Aglio e olio alla cafona: più ricca e saporita della tradizionale

Adriana Costanzo
Aglio e olio alla cafona

Dimenticate la solita “spaghettata” di mezzanotte. Quella che vi proponiamo oggi è una versione 3.0 dello spaghetto aglio e olio: una rivisitazione che unisce la semplicità del classico piatto italiano alla potenza dei sapori partenopei. Se chef come Cannavacciuolo o Barbieri hanno le loro versioni, questa con friarielli e tarallo sugna e pepe vi lascerà senza parole. È un piatto sostanzioso, tecnico e incredibilmente profumato, dove la croccantezza del tarallo sostituisce il classico pangrattato per un’esplosione di gusto superiore. In effetti, gli spaghetti aglio olio e friarielli sono una scelta perfetta per stupire i vostri ospiti con sapori autentici.

Ingredienti per 3-4 persone

  • 300 g di Spaghetti (meglio se trafilati al bronzo)
  • 200 g di Friarielli napoletani (o cime di rapa/cicorietta)
  • 2 Taralli napoletani (sugna, pepe e mandorle)
  • 2 Spicchi d’aglio
  • Olio EVO, sale e peperoncino q.b.
  • Pecorino grattugiato (opzionale, non troppo stagionato)

Preparazione: dalla frittura alla risottatura

1. Il segreto dei friarielli

Iniziate pulendo i friarielli. Un piccolo trucco per gestirne il volume in padella? Sciacquateli sotto acqua calda: appassiranno leggermente e sarà più facile cuocerli. In una padella con abbondante olio EVO e uno spicchio d’aglio, fate friggere la verdura per circa 15 minuti finché non sarà ben saporita. Una volta pronti, metteteli da parte. Inoltre, per la ricetta degli spaghetti aglio olio e friarielli, è importante che i friarielli siano ben puliti e saporiti.
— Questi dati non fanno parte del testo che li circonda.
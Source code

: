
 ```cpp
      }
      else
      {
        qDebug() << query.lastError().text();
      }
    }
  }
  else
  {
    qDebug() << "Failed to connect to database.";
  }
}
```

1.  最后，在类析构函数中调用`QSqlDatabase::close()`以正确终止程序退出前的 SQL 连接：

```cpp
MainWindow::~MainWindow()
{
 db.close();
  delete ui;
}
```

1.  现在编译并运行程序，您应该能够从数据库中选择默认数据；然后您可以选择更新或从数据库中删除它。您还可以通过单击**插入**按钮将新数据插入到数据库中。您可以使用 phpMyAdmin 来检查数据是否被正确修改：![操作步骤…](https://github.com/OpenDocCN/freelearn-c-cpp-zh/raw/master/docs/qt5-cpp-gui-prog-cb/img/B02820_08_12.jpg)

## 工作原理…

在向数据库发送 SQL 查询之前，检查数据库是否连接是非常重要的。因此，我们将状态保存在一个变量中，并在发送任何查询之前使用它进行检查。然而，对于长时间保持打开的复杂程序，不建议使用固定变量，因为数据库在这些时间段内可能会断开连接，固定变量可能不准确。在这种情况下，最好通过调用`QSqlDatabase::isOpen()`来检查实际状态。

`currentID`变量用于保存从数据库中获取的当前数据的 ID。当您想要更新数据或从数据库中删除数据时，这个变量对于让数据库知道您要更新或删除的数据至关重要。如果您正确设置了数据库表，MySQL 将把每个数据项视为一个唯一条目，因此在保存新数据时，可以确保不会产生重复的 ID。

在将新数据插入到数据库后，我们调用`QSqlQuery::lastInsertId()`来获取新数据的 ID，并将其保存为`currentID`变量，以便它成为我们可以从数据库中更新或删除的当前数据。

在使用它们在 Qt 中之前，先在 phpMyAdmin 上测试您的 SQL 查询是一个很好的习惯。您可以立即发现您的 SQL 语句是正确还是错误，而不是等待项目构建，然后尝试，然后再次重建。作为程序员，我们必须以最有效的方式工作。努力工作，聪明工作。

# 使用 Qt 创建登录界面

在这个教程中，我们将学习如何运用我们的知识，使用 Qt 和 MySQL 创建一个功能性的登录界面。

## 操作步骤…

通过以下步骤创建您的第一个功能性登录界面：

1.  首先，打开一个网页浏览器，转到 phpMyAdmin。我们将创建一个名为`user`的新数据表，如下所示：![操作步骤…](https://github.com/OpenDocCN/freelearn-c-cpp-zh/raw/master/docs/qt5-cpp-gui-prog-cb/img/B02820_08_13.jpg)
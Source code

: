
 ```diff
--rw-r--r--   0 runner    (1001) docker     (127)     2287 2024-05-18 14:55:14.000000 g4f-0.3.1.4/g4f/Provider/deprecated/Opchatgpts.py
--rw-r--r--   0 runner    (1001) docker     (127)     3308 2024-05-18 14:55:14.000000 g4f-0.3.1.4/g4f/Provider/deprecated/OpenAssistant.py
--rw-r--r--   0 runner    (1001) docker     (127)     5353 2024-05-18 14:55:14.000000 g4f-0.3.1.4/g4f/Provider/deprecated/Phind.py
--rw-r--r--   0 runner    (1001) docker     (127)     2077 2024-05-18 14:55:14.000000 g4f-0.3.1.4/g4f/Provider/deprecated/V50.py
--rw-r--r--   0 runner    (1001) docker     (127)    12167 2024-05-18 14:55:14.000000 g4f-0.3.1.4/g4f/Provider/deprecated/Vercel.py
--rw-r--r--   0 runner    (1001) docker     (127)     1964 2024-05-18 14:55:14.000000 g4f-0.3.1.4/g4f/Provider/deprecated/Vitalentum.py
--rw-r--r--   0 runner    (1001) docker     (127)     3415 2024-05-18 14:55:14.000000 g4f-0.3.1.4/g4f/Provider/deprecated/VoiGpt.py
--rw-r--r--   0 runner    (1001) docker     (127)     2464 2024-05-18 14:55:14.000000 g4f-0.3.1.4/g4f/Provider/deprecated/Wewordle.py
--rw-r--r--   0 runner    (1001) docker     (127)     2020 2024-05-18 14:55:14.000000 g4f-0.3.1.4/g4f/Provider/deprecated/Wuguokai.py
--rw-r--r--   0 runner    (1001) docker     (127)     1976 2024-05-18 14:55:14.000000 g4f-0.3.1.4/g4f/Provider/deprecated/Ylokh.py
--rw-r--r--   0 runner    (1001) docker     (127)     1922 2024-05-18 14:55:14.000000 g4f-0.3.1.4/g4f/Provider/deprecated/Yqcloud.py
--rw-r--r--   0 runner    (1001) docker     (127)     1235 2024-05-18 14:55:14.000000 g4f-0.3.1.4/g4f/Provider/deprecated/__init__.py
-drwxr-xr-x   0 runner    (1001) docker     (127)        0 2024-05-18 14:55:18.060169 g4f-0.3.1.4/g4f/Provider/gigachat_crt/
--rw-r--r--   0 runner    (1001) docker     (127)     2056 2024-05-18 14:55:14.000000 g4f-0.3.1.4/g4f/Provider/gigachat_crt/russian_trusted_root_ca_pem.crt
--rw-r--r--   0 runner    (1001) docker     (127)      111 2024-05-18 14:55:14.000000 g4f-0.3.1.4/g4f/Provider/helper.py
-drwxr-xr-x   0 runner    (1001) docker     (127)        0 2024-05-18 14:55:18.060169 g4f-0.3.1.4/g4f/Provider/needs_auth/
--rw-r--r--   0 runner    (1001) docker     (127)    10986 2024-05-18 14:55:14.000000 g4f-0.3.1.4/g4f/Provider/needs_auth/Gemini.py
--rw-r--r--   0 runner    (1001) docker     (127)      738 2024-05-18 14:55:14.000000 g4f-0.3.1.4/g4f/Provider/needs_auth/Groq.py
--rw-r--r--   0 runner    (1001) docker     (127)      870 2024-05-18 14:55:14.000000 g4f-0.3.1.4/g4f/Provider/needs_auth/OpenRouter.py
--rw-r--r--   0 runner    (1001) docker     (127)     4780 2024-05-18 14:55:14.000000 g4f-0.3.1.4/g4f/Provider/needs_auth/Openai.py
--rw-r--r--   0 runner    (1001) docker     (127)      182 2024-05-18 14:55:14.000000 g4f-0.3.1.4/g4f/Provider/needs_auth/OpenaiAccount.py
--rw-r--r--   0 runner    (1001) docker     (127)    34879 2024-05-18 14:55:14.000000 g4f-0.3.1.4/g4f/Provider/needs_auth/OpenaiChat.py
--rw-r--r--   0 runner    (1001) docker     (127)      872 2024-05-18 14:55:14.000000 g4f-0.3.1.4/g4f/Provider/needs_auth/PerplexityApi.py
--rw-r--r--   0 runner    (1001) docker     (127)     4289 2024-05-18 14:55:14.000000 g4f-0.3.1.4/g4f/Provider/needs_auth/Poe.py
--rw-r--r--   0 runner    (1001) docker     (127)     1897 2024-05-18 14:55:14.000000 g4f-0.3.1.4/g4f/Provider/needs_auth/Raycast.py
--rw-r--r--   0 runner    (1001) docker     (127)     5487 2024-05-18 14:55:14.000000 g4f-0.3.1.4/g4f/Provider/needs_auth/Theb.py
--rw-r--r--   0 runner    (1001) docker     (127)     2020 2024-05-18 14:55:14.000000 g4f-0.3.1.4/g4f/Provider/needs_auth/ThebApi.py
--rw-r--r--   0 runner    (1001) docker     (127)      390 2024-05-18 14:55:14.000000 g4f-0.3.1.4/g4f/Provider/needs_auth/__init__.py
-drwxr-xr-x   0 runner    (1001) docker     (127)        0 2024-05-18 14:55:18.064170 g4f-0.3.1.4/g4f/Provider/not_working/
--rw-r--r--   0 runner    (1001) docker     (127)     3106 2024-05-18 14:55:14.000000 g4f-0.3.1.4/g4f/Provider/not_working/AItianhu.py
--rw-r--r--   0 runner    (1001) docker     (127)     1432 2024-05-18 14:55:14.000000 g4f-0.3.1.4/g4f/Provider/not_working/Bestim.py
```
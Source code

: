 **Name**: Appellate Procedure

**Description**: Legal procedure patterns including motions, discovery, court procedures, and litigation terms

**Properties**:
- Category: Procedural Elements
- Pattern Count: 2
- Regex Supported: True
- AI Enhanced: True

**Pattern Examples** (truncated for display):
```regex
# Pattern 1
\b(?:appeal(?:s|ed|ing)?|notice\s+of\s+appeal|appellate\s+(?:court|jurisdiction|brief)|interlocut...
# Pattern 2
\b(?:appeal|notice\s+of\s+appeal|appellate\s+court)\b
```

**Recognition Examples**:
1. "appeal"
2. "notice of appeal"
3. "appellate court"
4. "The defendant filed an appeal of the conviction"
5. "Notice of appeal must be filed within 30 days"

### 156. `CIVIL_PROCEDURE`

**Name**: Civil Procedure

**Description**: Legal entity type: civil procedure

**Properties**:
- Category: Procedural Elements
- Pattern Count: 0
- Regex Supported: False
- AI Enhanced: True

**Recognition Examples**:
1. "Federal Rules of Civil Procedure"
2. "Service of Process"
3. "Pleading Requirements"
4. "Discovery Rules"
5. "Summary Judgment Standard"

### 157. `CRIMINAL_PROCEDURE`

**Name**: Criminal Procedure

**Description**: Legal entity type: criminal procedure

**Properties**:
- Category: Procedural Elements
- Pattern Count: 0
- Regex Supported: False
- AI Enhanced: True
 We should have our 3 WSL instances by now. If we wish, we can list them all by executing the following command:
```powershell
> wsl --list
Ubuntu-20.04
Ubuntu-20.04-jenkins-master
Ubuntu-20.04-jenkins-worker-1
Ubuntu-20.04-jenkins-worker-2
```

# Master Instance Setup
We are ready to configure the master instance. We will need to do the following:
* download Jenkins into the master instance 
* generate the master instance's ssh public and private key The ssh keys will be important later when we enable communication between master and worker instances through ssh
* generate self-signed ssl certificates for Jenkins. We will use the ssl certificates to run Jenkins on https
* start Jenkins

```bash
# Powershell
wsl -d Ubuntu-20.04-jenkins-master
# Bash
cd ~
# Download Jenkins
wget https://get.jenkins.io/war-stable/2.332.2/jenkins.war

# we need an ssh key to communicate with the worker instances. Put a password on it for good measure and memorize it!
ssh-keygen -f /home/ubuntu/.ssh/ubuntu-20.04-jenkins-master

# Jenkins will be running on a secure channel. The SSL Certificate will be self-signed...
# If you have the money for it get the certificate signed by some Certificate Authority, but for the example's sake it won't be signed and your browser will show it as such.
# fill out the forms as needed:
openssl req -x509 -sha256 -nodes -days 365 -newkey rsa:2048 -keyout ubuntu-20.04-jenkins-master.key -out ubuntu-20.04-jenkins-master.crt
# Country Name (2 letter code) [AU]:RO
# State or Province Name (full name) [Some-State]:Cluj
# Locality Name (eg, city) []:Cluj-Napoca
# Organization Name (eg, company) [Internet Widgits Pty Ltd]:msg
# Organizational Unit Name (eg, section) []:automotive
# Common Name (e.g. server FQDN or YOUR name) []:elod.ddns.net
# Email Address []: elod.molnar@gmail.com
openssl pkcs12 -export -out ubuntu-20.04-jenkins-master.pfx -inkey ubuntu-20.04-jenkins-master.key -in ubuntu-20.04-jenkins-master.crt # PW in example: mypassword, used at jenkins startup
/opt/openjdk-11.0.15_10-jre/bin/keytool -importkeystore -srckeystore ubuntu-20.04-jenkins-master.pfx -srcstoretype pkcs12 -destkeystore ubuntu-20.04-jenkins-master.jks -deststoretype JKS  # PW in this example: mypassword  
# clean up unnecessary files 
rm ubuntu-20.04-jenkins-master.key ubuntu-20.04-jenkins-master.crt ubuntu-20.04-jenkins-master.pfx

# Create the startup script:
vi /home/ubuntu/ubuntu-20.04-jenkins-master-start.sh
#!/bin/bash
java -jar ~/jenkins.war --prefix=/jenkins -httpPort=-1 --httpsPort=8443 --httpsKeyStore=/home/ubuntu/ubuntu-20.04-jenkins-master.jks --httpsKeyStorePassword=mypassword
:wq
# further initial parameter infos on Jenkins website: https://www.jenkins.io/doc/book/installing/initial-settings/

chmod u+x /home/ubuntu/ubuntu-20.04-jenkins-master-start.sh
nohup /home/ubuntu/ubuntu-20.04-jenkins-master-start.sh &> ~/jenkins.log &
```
2. Il tarallo: la nota croccante

Se i taralli non sono freschissimi, scaldateli leggermente in forno o in padella. Sminuzzatene grossolanamente una parte (servirà per la mantecatura) e riducete il resto in briciole più fini per la decorazione finale.

3. Risottare la pasta

Calate gli spaghetti in acqua bollente salata e scolateli molto al dente, conservando abbondante acqua di cottura. Trasferite la pasta in una padella dove avrete fatto imbiondire l’aglio nell’olio. Continuate la cottura aggiungendo acqua man mano (risottatura). Attenzione: se la pasta è trafilata al bronzo, non esagerate o rilascerà troppo amido diventando collosa.

4. L’unione dei sapori

Quasi a fine cottura, unite i friarielli fritti e il tarallo sbriciolato grossolanamente. Mantecate con un filo d’olio a crudo e, se gradite, una spolverata di pecorino dolce. Servite guarnendo il piatto con altri friarielli interi e la polvere di tarallo rimasta. Prova anche gli Spaghetti aglio e olio di Montalbano, l’antico segreto di Camilleri per farli perfetti e cremosi con la regola dei 30 secondi. Da notare che questa preparazione degli spaghetti aglio olio e friarielli è davvero innovativa e gustosa.


Perché il tarallo “sugna e pepe”?

A differenza del pane tostato, il tarallo napoletano contiene strutto (sugna), pepe e mandorle. Questi elementi, a contatto con il calore della pasta, rilasciano una parte grassa e speziata che crea una cremina irresistibile, rendendo il piatto unico nel suo genere. In conclusione, spaghetti aglio olio e friarielli sono una variante napoletana che conquista tutti con il suo profumo e la croccantezza del tarallo.Infine, preparare spaghetti aglio olio e friarielli permette di scoprire la tradizione e i sapori tipici della cucina partenopea.